Yale is one of a quartet of scheming characters in Scott Anderson’s new book Lawrence in Arabia:  War, Deceit, Imperial Folly and the Making of the Modern Middle East, which seeks to remedy some of the American ignorance of Middle Eastern history that Yale represents. 

Shortly after arriving in Cairo to begin his new posting, Yale managed to get access to a weekly British report called the "Arab Bulletin" that summarized sensitive intelligence gathered from around the Middle East.
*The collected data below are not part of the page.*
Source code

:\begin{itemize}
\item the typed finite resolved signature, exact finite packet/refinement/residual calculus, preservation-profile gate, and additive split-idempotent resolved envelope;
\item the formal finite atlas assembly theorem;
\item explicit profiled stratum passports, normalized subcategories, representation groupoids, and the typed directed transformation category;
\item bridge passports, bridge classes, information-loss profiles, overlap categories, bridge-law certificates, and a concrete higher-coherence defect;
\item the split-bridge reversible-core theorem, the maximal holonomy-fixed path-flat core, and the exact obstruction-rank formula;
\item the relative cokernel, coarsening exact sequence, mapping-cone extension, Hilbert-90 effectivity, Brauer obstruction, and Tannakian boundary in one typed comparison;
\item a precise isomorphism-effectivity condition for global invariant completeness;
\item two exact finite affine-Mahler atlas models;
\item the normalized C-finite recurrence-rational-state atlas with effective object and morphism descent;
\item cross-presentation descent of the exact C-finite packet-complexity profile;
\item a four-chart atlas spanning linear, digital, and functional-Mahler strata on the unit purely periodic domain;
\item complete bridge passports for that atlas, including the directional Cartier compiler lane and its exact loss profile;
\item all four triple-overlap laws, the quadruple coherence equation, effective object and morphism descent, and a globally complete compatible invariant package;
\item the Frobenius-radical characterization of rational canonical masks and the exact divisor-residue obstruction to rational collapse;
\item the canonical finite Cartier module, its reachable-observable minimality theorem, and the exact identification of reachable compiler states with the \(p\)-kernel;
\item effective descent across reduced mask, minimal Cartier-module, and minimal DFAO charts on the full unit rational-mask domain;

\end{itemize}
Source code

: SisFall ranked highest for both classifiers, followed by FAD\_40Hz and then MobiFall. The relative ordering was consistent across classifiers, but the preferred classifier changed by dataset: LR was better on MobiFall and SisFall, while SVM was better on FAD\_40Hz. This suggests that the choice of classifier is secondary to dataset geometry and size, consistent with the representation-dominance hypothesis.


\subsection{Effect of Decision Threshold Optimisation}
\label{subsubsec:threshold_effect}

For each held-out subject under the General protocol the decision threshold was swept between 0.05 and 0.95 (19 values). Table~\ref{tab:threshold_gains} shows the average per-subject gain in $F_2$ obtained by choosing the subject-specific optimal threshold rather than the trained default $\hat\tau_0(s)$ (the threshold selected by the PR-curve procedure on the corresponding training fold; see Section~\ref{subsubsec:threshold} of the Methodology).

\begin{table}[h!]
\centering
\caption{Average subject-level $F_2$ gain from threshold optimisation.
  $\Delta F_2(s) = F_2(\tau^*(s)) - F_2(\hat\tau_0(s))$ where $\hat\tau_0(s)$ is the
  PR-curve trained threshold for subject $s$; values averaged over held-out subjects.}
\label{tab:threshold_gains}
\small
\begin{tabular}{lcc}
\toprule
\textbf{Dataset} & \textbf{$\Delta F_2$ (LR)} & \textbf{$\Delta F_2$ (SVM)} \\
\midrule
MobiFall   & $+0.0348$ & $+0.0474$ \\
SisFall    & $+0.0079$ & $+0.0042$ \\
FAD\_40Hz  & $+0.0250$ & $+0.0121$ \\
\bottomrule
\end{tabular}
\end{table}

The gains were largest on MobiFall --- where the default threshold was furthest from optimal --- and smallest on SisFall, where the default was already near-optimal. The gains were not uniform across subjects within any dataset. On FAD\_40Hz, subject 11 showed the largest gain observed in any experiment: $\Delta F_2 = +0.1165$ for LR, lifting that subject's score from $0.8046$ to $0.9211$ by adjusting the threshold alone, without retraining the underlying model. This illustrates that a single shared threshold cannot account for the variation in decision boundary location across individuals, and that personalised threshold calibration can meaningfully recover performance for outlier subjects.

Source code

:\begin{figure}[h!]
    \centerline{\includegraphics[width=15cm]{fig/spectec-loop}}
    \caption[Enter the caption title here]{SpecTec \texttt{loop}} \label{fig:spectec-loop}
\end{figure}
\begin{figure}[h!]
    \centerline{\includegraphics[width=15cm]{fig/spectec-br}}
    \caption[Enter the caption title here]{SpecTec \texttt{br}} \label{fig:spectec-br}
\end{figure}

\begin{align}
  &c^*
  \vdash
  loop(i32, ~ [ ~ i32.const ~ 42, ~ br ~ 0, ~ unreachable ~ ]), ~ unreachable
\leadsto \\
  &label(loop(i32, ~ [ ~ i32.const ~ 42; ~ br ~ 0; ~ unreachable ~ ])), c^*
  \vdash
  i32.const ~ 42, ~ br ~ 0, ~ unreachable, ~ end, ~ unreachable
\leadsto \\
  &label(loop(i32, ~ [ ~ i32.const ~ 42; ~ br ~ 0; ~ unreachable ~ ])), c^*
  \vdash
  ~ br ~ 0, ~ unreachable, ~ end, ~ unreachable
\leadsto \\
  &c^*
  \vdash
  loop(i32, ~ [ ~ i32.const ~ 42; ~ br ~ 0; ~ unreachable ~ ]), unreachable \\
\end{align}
Yale, who was still receiving half of his former salary from the Standard Oil Company of New York, scanned the report for any references to oil.  

He also broke his word to the British by communicating its contents to the US State Department. He justified his behavior by invoking the corrupting influence of living and working among “European and Oriental officials."

Despite a penchant for deception and bigotry, Yale isn’t necessarily the most repugnant character in Anderson’s book. Another strong contender is Aaron Aaronsohn, a botanist, anti-Ottoman spy, and ardent Zionist. These diverse roles were often complementary. He helped design and run a British-supervised spy ring in Palestine in part because the British were receptive to his dreams of a Jewish state in Palestine after the war. 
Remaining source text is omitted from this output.